> _TASK GOAL_
Copy every line of the following data that includes the string "Archive".

Dataset entries:
+ + + + + + +
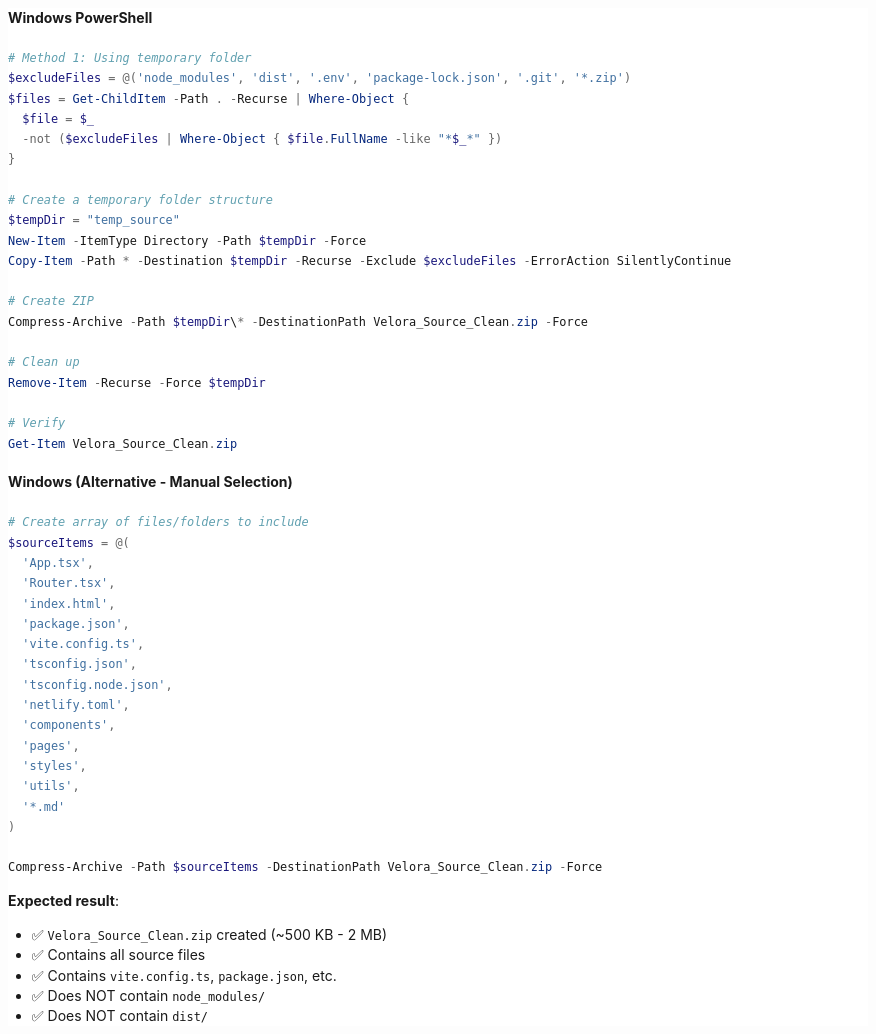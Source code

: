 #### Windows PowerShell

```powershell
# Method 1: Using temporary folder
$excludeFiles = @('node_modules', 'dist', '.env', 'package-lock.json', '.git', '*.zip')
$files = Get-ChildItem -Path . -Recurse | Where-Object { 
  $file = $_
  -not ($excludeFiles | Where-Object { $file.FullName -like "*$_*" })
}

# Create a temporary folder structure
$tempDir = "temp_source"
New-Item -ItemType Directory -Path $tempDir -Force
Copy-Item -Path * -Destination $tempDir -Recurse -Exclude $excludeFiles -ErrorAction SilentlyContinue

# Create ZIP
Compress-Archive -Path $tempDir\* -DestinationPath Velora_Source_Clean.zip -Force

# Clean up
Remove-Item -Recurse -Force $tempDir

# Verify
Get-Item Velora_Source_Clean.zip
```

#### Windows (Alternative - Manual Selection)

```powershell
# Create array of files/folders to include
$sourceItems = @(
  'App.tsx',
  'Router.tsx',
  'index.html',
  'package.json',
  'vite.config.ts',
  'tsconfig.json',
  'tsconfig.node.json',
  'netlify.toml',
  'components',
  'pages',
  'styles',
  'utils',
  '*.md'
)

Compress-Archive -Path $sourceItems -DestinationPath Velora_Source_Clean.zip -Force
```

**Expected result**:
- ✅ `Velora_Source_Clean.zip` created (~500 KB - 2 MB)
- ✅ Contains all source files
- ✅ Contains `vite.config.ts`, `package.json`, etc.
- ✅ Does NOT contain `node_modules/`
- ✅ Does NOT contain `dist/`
+ + + + + + +
> _ANSWER_
Compress-Archive -Path $tempDir\* -DestinationPath Velora_Source_Clean.zip -Force
Compress-Archive -Path $sourceItems -DestinationPath Velora_Source_Clean.zip -Force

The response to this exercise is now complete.